En Vilna se reunirán los principales líderes occidentales, en medio de un despliegue de seguridad sin precedentes, a 32 kilómetros de la frontera entre Letonia y Bielorrusia: una señal a este país, cuyo presidente, Aleksandr Lukashenko, aceptó un amplio despliegue logístico ruso en su territorio, que incluiría ojivas nucleares; sumándose a la reciente mediación que encabezó para poner fin a la rebelión del grupo Wagner.
En otros términos: Ucrania hoy es apoyada por la comunidad occidental, política y militarmente, aunque con profundas contradicciones entre sus principales miembros, particularmente porque, para los EEUU, la contraofensiva de Kiev contra las fuerzas rusas no está saliendo como se esperaba.
Complicada agenda rusa
Moscú solicitó una reunión del Consejo de Seguridad de la ONU para el 11 de julio, para debatir los ataques en 2022 a los gasoductos Nord Stream (que unen Rusia y Alemania, por debajo del mar Báltico: las explosiones fueron en la zona económica exclusiva de Suecia y Noruega), pidiendo investigaciones independientes y ofreciendo “oradores imparciales”.

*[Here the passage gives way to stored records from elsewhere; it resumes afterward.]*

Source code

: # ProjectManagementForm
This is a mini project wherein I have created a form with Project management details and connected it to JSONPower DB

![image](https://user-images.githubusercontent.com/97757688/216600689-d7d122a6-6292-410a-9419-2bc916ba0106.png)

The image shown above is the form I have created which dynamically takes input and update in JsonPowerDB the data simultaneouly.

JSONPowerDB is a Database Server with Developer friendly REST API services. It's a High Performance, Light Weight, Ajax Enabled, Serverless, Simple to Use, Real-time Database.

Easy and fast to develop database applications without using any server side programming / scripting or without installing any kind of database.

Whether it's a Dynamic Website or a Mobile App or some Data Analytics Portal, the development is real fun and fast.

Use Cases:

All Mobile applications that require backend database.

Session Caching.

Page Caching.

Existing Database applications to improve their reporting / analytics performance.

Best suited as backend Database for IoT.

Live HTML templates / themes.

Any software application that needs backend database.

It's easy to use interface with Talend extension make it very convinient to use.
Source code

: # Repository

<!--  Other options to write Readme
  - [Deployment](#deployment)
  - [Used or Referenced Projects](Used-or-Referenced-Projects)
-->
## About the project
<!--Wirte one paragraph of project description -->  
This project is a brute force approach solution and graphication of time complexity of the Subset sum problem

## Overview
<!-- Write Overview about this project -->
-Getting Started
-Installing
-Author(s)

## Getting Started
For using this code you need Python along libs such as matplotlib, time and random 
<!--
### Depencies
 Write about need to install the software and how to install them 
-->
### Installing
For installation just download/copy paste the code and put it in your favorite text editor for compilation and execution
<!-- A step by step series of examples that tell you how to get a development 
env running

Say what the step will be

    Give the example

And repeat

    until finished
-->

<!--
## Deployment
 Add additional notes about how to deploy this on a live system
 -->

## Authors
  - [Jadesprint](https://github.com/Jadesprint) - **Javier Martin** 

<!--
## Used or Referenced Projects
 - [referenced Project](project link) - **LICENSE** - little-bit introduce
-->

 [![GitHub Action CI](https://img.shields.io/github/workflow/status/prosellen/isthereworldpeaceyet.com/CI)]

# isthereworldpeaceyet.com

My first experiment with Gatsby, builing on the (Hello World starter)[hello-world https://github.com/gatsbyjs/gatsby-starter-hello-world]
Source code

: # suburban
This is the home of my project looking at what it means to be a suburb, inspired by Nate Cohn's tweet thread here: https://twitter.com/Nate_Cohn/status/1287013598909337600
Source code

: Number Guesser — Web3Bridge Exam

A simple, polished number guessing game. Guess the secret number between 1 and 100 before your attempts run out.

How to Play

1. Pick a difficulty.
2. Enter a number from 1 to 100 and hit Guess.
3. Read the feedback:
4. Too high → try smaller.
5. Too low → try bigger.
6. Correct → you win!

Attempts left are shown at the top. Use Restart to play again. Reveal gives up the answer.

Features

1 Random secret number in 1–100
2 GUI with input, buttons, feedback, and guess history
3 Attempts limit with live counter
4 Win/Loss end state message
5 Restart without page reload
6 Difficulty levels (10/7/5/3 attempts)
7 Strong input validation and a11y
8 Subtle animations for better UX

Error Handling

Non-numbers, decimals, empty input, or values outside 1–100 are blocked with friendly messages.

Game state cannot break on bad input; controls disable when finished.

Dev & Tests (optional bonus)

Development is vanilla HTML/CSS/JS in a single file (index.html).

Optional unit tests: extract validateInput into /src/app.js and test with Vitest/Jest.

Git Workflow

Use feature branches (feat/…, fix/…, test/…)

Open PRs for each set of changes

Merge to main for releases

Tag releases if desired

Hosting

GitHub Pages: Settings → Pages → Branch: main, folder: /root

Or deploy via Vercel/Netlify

Negocia con el Organismo Internacional de la Energía Atónica el ingreso de técnicos a la central atómica de Zaporiyia (en territorio ocupado), con graves riesgos de desastre por los ataques recibidos y las minas instaladas.
Anunció la visita de Putin a Turquía para agosto, y anticipó, a través de su vicepresidente del Consejo de Seguridad, Dimitri Medvédev, que fortalecerá su sistema de defensa antiaérea tras conocerse que EEUU y la OTAN reforzarían con aviones F-16 a Kiev.
Las consecuencias de la insurrección del grupo Wagner están bajo evaluación; la crisis ha desnudado fallas de liderazgo. El desmantelamiento del grupo (asentamiento en Bioelorrusia, integración a tropas regulares, levantamiento de cargos) y la incógnita sobre el paradero de su líder, Yevgueni Prigozhin, suman confusión y cuestionamientos y cambios internos.
Putin habría autorizado también, según medios norteamericanos, al canciller Serguei Lavrov (junto a referentes académicos y científicos del país) a entablar contactos con ex altos funcionarios de la seguridad nacional de Washington para analizar alternativas de conclusión a la guerra.
¿Llegarán finalmente las bombas racimo a Ucrania? ¿Responderá Rusia con su propio “arsenal prohibido”? ¿Se enfriarán los ánimos caldeados en la reunión de OTAN (Francia ya ha propuesto una ayuda militar a Kiev paralela a la Unión Europea)? ¿Tendrán asidero estas versiones no desmentidas de negociaciones extraoficiales para deponer armas?
No sobran las esperanzas para, al menos, alcanzar una pronta tregua. Pero la noche ruso-ucraniana, mancha que se extiende al planeta, exige respuestas de paz, que no deben tardar.